Aim of the task>
Transcribe the listing below exactly, without pictures.

Records to process>
<<<<

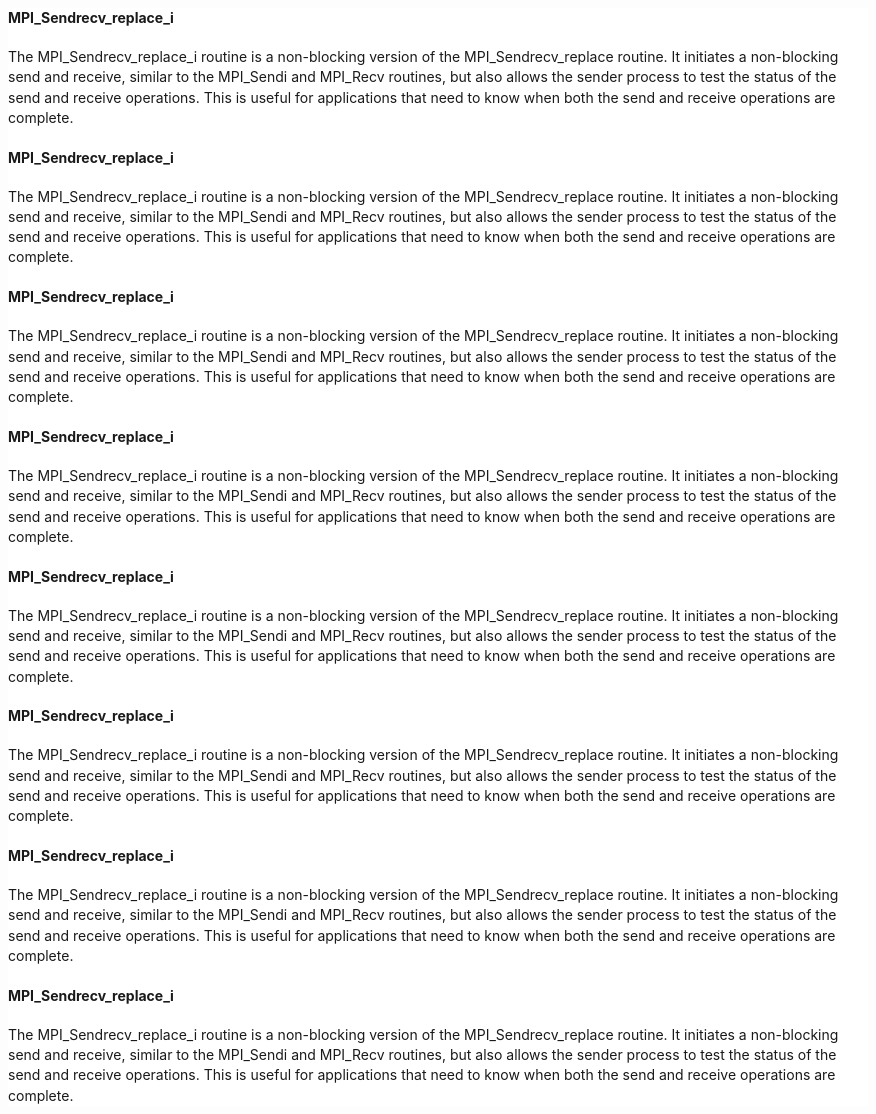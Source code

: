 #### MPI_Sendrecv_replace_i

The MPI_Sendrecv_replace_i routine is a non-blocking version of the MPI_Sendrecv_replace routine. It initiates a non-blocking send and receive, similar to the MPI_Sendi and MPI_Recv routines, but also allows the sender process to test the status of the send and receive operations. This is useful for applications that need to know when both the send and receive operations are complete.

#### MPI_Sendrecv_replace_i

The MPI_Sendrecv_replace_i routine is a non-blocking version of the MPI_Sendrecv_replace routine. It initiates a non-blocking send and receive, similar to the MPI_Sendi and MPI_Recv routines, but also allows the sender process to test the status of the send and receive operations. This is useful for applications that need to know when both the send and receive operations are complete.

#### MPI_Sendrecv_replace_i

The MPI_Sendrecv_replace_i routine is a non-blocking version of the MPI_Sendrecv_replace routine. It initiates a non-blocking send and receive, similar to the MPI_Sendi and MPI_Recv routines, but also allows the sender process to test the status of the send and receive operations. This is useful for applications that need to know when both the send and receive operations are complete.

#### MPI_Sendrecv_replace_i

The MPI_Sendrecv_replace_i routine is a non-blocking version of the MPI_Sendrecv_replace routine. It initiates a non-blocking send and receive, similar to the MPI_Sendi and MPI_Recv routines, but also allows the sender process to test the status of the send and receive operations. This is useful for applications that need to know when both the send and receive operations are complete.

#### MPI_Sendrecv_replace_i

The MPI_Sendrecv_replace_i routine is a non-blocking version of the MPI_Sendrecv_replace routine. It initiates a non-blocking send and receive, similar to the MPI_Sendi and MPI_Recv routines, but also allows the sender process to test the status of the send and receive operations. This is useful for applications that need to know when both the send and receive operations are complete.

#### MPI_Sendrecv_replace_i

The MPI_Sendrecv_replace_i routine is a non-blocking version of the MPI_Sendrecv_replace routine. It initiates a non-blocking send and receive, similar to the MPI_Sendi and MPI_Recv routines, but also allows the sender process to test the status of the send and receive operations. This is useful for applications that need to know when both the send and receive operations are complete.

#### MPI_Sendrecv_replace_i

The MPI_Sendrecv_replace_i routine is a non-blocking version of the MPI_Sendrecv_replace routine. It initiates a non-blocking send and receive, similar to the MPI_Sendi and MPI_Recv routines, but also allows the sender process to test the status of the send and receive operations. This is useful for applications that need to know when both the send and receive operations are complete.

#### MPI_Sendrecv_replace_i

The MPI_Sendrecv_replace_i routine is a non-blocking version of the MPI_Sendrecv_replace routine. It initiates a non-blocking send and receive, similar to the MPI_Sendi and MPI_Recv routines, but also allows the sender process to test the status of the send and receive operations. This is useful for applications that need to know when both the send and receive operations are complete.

>>>>

Exercise solution>
Source code

: #### MPI_Sendrecv_replace_i

The MPI_Sendrecv_replace_i routine is a non-blocking version of the MPI_Sendrecv_replace routine. It initiates a non-blocking send and receive, similar to the MPI_Sendi and MPI_Recv routines, but also allows the sender process to test the status of the send and receive operations. This is useful for applications that need to know when both the send and receive operations are complete.

#### MPI_Sendrecv_replace_i

The MPI_Sendrecv_replace_i routine is a non-blocking version of the MPI_Sendrecv_replace routine. It initiates a non-blocking send and receive, similar to the MPI_Sendi and MPI_Recv routines, but also allows the sender process to test the status of the send and receive operations. This is useful for applications that need to know when both the send and receive operations are complete.

#### MPI_Sendrecv_replace_i

The MPI_Sendrecv_replace_i routine is a non-blocking version of the MPI_Sendrecv_replace routine. It initiates a non-blocking send and receive, similar to the MPI_Sendi and MPI_Recv routines, but also allows the sender process to test the status of the send and receive operations. This is useful for applications that need to know when both the send and receive operations are complete.

#### MPI_Sendrecv_replace_i

The MPI_Sendrecv_replace_i routine is a non-blocking version of the MPI_Sendrecv_replace routine. It initiates a non-blocking send and receive, similar to the MPI_Sendi and MPI_Recv routines, but also allows the sender process to test the status of the send and receive operations. This is useful for applications that need to know when both the send and receive operations are complete.

#### MPI_Sendrecv_replace_i

The MPI_Sendrecv_replace_i routine is a non-blocking version of the MPI_Sendrecv_replace routine. It initiates a non-blocking send and receive, similar to the MPI_Sendi and MPI_Recv routines, but also allows the sender process to test the status of the send and receive operations. This is useful for applications that need to know when both the send and receive operations are complete.

#### MPI_Sendrecv_replace_i

The MPI_Sendrecv_replace_i routine is a non-blocking version of the MPI_Sendrecv_replace routine. It initiates a non-blocking send and receive, similar to the MPI_Sendi and MPI_Recv routines, but also allows the sender process to test the status of the send and receive operations. This is useful for applications that need to know when both the send and receive operations are complete.

#### MPI_Sendrecv_replace_i

The MPI_Sendrecv_replace_i routine is a non-blocking version of the MPI_Sendrecv_replace routine. It initiates a non-blocking send and receive, similar to the MPI_Sendi and MPI_Recv routines, but also allows the sender process to test the status of the send and receive operations. This is useful for applications that need to know when both the send and receive operations are complete.

#### MPI_Sendrecv_replace_i

The MPI_Sendrecv_replace_i routine is a non-blocking version of the MPI_Sendrecv_replace routine. It initiates a non-blocking send and receive, similar to the MPI_Sendi and MPI_Recv routines, but also allows the sender process to test the status of the send and receive operations. This is useful for applications that need to know when both the send and receive operations are complete.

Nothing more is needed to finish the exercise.